Corub Property (Pty) Ltd v Barbuzano (427/2022) [2023] ZASCA 89 (8 June 2023)

Flynote

Lease – commercial premises – interpretation of certain provisions of written lease agreement governing lessee’s liability to pay to lessor municipal electricity and water charges consumed on the leased premises – whether lessor established such liability and the amount thereof

 


 

 

 

 

THE SUPREME COURT OF APPEAL OF SOUTH AFRICA

JUDGMENT

 

 

Not Reportable

Case no: 427/2022

 

 

 

In the matter between:

 

 

CORUB PROPERTY (PTY) LTD APPELLANT

 

and

 

PAUL GANCALVES BARBUZANO RESPONDENT

 

 

 

Neutral Citation: Corub Property (Pty) Ltd v Barbuzano (427/2022) [2023] ZASCA 89 (8 June 2023)
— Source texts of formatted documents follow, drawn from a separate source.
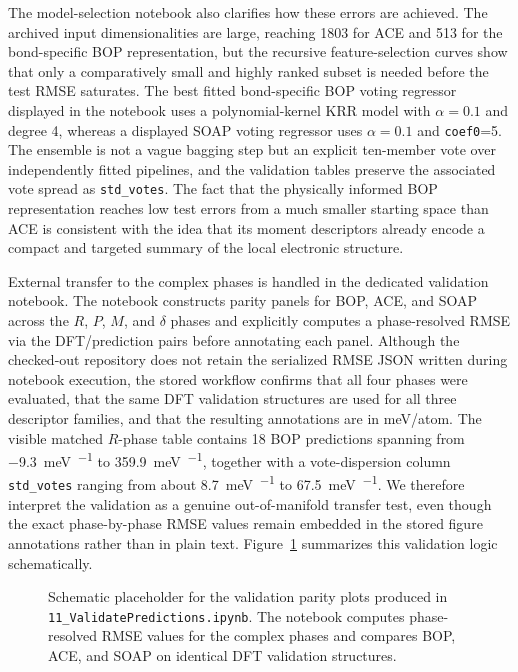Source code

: The model-selection notebook also clarifies how these errors are achieved. The archived input dimensionalities are large, reaching 1803 for ACE and 513 for the bond-specific BOP representation, but the recursive feature-selection curves show that only a comparatively small and highly ranked subset is needed before the test RMSE saturates. The best fitted bond-specific BOP voting regressor displayed in the notebook uses a polynomial-kernel KRR model with $\alpha=0.1$ and degree 4, whereas a displayed SOAP voting regressor uses $\alpha=0.1$ and \texttt{coef0}=5. The ensemble is not a vague bagging step but an explicit ten-member vote over independently fitted pipelines, and the validation tables preserve the associated vote spread as \texttt{std\_votes}. The fact that the physically informed BOP representation reaches low test errors from a much smaller starting space than ACE is consistent with the idea that its moment descriptors already encode a compact and targeted summary of the local electronic structure.

External transfer to the complex phases is handled in the dedicated validation notebook. The notebook constructs parity panels for BOP, ACE, and SOAP across the $R$, $P$, $M$, and $\delta$ phases and explicitly computes a phase-resolved RMSE via the DFT/prediction pairs before annotating each panel. Although the checked-out repository does not retain the serialized RMSE JSON written during notebook execution, the stored workflow confirms that all four phases were evaluated, that the same DFT validation structures are used for all three descriptor families, and that the resulting annotations are in meV/atom. The visible matched $R$-phase table contains 18 BOP predictions spanning from \SI{-9.3}{\milli\electronvolt\per\atom} to \SI{359.9}{\milli\electronvolt\per\atom}, together with a vote-dispersion column \texttt{std\_votes} ranging from about \SI{8.7}{\milli\electronvolt\per\atom} to \SI{67.5}{\milli\electronvolt\per\atom}. We therefore interpret the validation as a genuine out-of-manifold transfer test, even though the exact phase-by-phase RMSE values remain embedded in the stored figure annotations rather than in plain text. Figure~\ref{fig:parity} summarizes this validation logic schematically.

\begin{figure}[t]
\centering
{}
\caption{Schematic placeholder for the validation parity plots produced in \texttt{11\_ValidatePredictions.ipynb}. The notebook computes phase-resolved RMSE values for the complex phases and compares BOP, ACE, and SOAP on identical DFT validation structures.}
\label{fig:parity}
\end{figure}

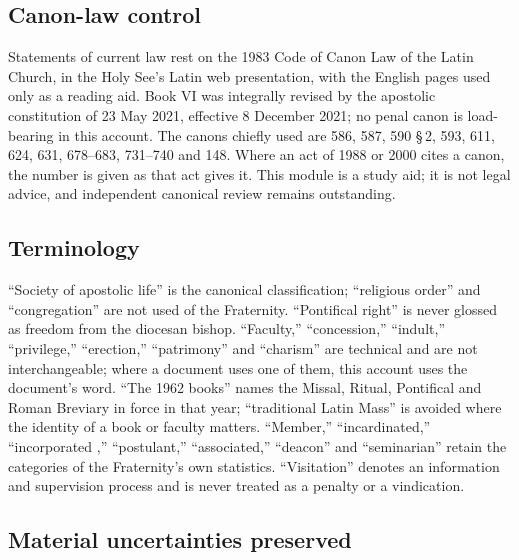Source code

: \subsection{Canon-law control}

Statements of current law rest on the 1983 Code of Canon Law of the Latin
Church, in the Holy See's Latin web presentation, with the English pages
used only as a reading aid. Book VI was integrally revised by the
apostolic constitution  of 23 May 2021, effective
8 December 2021; no penal canon is load-bearing in this account. The
canons chiefly used are 586, 587, 590 §\,2, 593, 611, 624, 631, 678--683,
731--740 and 148. Where an act of 1988 or 2000 cites a canon, the number
is given as that act gives it. This module is a study aid; it is not legal
advice, and independent canonical review remains outstanding.

\subsection{Terminology}

``Society of apostolic life'' is the canonical classification; ``religious
order'' and ``congregation'' are not used of the Fraternity. ``Pontifical
right'' is never glossed as freedom from the diocesan bishop. ``Faculty,''
``concession,'' ``indult,'' ``privilege,'' ``erection,'' ``patrimony'' and
``charism'' are technical and are not interchangeable; where a document
uses one of them, this account uses the document's word. ``The 1962
books'' names the Missal, Ritual, Pontifical and Roman Breviary in force
in that year; ``traditional Latin Mass'' is avoided where the identity of
a book or faculty matters. ``Member,'' ``incardinated,'' ``incorporated
,'' ``postulant,'' ``associated,'' ``deacon'' and
``seminarian'' retain the categories of the Fraternity's own statistics.
``Visitation'' denotes an information and supervision process and is
never treated as a penalty or a vindication.

\subsection{Material uncertainties preserved}

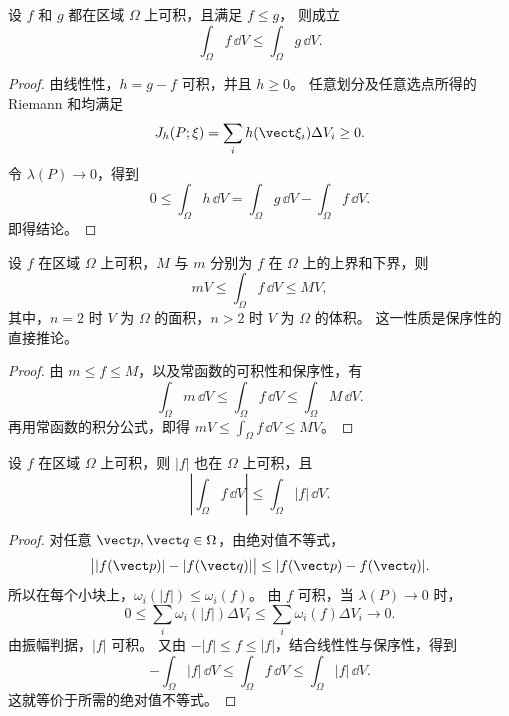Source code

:\begin{proposition}[保序性]\label{p2-integral-monotonicity}
设 $f$ 和 $g$ 都在区域 $\Omega$ 上可积，且满足 $f\le g$，
则成立
\[
\int_\Omega f\,\dd V\le\int_\Omega g\,\dd V.
\]
\end{proposition}
\begin{proof}
由线性性，$h=g-f$ 可积，并且 $h\ge0$。
任意划分及任意选点所得的 Riemann 和均满足
\[
J_h(P;\xi)=\sum_i h(\vect\xi_i)\Delta V_i\ge0.
\]
令 $\lambda(P)\to0$，得到
\[
0\le\int_\Omega h\,\dd V
=\int_\Omega g\,\dd V-\int_\Omega f\,\dd V.
\]
即得结论。
\end{proof}
\begin{corollary}
	[积分的上下界]\label{p2-integral-bounds}
	设 $f$ 在区域 $\Omega$ 上可积，$M$ 与 $m$ 分别为 $f$ 在 $\Omega$
	上的上界和下界，则
	\[
	mV\le\int_\Omega f\,\dd V\le MV,
	\]
	其中，$n=2$ 时 $V$ 为 $\Omega$ 的面积，$n>2$ 时 $V$ 为 $\Omega$ 的体积。
	这一性质是保序性的直接推论。
\end{corollary}


\begin{proof}
由 $m\le f\le M$，以及常函数的可积性和保序性，有
\[
\int_\Omega m\,\dd V
\le\int_\Omega f\,\dd V
\le\int_\Omega M\,\dd V.
\]
再用常函数的积分公式，即得
$\displaystyle mV\le\displaystyle\int_\Omega f\,\dd V\le MV$。
\end{proof}

\begin{proposition}[绝对可积性]\label{p2-integral-absolute-value}
设 $f$ 在区域 $\Omega$ 上可积，则 $|f|$ 也在 $\Omega$ 上可积，且
\[
\left|\int_\Omega f\,\dd V\right|
\le\int_\Omega|f|\,\dd V.
\]
\end{proposition}
\begin{proof}
对任意 $\vect p,\vect q\in\Omega$，由绝对值不等式，
\[
\bigl||f(\vect p)|-|f(\vect q)|\bigr|
\le|f(\vect p)-f(\vect q)|.
\]
所以在每个小块上，$\omega_i(|f|)\le\omega_i(f)$。
由 $f$ 可积，当 $\lambda(P)\to0$ 时，
\[
0\le\sum_i\omega_i(|f|)\Delta V_i
\le\sum_i\omega_i(f)\Delta V_i\longrightarrow0.
\]
由振幅判据，$|f|$ 可积。
又由 $-|f|\le f\le|f|$，结合线性性与保序性，得到
\[
-\int_\Omega|f|\,\dd V
\le\int_\Omega f\,\dd V
\le\int_\Omega|f|\,\dd V.
\]
这就等价于所需的绝对值不等式。
\end{proof}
Coram: DAMBUZA ADP and NICHOLLS, GORVEN, MEYER and GOOSEN JJA

Heard: 10 May 2023

Delivered: This judgment was handed down electronically by circulation to the parties’ representative via email, publication on the Supreme Court of Appeal website and release to SAFLII. The date and time of hand-down is deemed to be 11:00 am on 8 June 2023.

Summary: Lease – commercial premises – interpretation of certain provisions of written lease agreement governing lessee’s liability to pay to lessor municipal electricity and water charges consumed on the leased premises – whether lessor established such liability and the amount thereof.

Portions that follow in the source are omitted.